On assure qu’il en va des lois comme des marchandises, qu’on ne les connaît qu’à l’user. Les meilleures deviennent bien vite mauvaises quand on les détourne de leur fin par des interprétations captieuses. Il en est en revanche de mal conçues et même d’injustes, dont il est aisé dans la pratique de corriger les inconvéniens par ces tempéramens d’équité qui rendent les injustices supportables. Cela peut être vrai, mais on fera bien de n’y pas trop compter. Alors même que c’est la raison qui fait les lois, c’est d’ordinaire la passion qui les applique. Aussi le législateur ne saurait-il se tenir trop en garde contre les entraînemens de l’esprit de parti, ni s’appliquer avec trop de soin à ne pas lui fournir des armes.

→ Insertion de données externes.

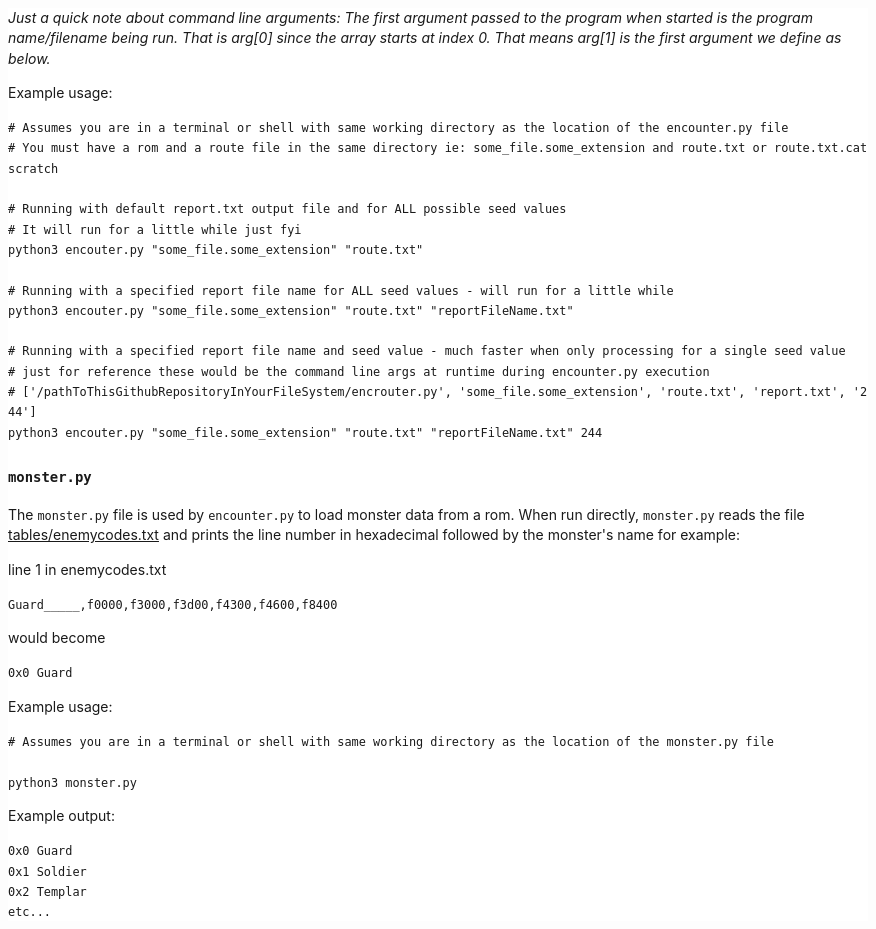 *Just a quick note about command line arguments: The first argument passed to the program when started is the program name/filename being run. That is arg[0] since the array starts at index 0. That means arg[1] is the first argument we define as below.*

Example usage:

```shell
# Assumes you are in a terminal or shell with same working directory as the location of the encounter.py file
# You must have a rom and a route file in the same directory ie: some_file.some_extension and route.txt or route.txt.catscratch

# Running with default report.txt output file and for ALL possible seed values
# It will run for a little while just fyi
python3 encouter.py "some_file.some_extension" "route.txt"

# Running with a specified report file name for ALL seed values - will run for a little while
python3 encouter.py "some_file.some_extension" "route.txt" "reportFileName.txt"

# Running with a specified report file name and seed value - much faster when only processing for a single seed value
# just for reference these would be the command line args at runtime during encounter.py execution
# ['/pathToThisGithubRepositoryInYourFileSystem/encrouter.py', 'some_file.some_extension', 'route.txt', 'report.txt', '244']
python3 encouter.py "some_file.some_extension" "route.txt" "reportFileName.txt" 244
```

### `monster.py`

The `monster.py` file is used by `encounter.py` to load monster data from a rom. When run directly, `monster.py` reads the file [tables/enemycodes.txt](tables/enemycodes.txt) and prints the line number in hexadecimal followed by the monster's name for example:

line 1 in enemycodes.txt
```text 
Guard_____,f0000,f3000,f3d00,f4300,f4600,f8400
```
would become
```text
0x0 Guard
```

Example usage:

```shell
# Assumes you are in a terminal or shell with same working directory as the location of the monster.py file

python3 monster.py
```

Example output:

```text
0x0 Guard
0x1 Soldier
0x2 Templar
etc...
```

Malheureusement il arrive trop souvent que le législateur est un homme de parti, qui met la politique partout, même où elle n’a que faire. Il sacrifie à ses préjugés, à ses propres faiblesses ou à celles de ses amis . c’est comme une veine de folie qui serpente et court au travers de son bon sens. Cela s’est vu dans tous les siècles, cela se voit aujourd’hui. Ce n’est pas de nous qu’on pourrait dire comme des grenouilles de la fable :
Il leur tomba du ciel un roi tout pacifique.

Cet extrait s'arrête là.